Once I was bypassing evaluate(), I kept the custom evaluators as deterministic Lambda code and moved them into the Step Function. The evaluate_insights step receives the agent’s output directly from the previous step and runs the three evaluator checks. No evaluate() API call, no span collection, no log group parsing. The evaluator Lambdas receive the data they need as input.
Correctness and Helpfulness keep running in online mode on the same spans, as regression detectors. OTEL instrumentation remains for operational observability in CloudWatch.
So, custom evaluation ended up running in the Step Function, which a careful look at the architecture would probably have suggested from the start. Was the test still worth doing? Yes.
Built-in evaluators are useful, just not for every use-case. Correctness and Helpfulness do what they say. They measure semantic quality with LLM-as-a-judge. For response-generation agents or assistants where faithfulness and usefulness are the quality bar, they’re a solid default. For agents whose purpose is specific behavior (correlate domains, filter noise, apply domain rules), they need to be paired with custom checks that measure the behavior itself.
The distinction between semantic and behavioral quality matters. An agent can be correct and helpful while failing at its purpose. Knowing which dimension you’re measuring changes what evaluators you reach for.
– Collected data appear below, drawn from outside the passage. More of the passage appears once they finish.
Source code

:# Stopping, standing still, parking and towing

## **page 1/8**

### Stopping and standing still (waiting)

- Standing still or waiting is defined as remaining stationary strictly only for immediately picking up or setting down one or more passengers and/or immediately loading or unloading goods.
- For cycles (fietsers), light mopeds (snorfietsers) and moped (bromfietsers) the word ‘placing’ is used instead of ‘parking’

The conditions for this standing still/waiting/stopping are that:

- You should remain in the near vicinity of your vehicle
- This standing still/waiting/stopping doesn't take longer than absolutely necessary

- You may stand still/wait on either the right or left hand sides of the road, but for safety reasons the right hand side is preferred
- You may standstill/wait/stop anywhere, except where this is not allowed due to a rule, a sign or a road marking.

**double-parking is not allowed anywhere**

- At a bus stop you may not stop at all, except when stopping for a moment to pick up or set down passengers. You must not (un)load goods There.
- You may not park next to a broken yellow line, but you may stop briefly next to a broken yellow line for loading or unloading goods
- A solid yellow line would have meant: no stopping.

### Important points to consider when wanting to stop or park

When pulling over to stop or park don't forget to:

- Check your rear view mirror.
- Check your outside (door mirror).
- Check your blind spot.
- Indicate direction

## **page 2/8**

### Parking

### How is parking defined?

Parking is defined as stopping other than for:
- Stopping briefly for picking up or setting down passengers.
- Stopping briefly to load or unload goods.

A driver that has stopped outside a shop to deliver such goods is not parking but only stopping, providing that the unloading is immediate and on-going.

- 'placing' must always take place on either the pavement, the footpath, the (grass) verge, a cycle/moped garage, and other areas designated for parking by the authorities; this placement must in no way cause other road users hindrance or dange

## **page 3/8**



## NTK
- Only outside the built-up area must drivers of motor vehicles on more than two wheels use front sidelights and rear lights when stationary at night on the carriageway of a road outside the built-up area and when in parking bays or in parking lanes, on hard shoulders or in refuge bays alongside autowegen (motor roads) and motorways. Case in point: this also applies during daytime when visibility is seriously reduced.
Managed services for evaluation fit best when the agent’s data is inside the service boundary. AgentCore Evaluations works well when spans are the natural unit and the evaluator’s job is expressible as “look at the agent’s response and judge it.” When the evaluator’s job is structural (did the agent call these specific tools in this specific way, with these parameters, producing an output referencing these specific domains), and when the agent already runs in an orchestrated pipeline that has all this data natively, the pipeline can be a better place.
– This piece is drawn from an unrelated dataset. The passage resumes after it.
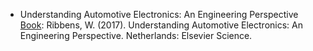 ---
---

- Understanding Automotive Electronics: An Engineering Perspective
[Book](https://www.amazon.com/Understanding-Automotive-Electronics-Engineering-Perspective-ebook/dp/B072X951W8/ref=sr_1_5?dchild=1&keywords=automotive+engineering&qid=1611816042&s=digital-text&sr=1-5 ): Ribbens, W. (2017). Understanding Automotive Electronics: An Engineering Perspective. Netherlands: Elsevier Science.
Testing a new managed service in production is a legitimate part of the work. I picked up AgentCore Evaluations deliberately to map its edges, find the limitations that aren’t in the docs, and build a mental model of where it fits. The final architecture reflects that understanding: built-in evaluators running in online mode as regression detectors, custom behavioral checks running in the Step Function where the data lives.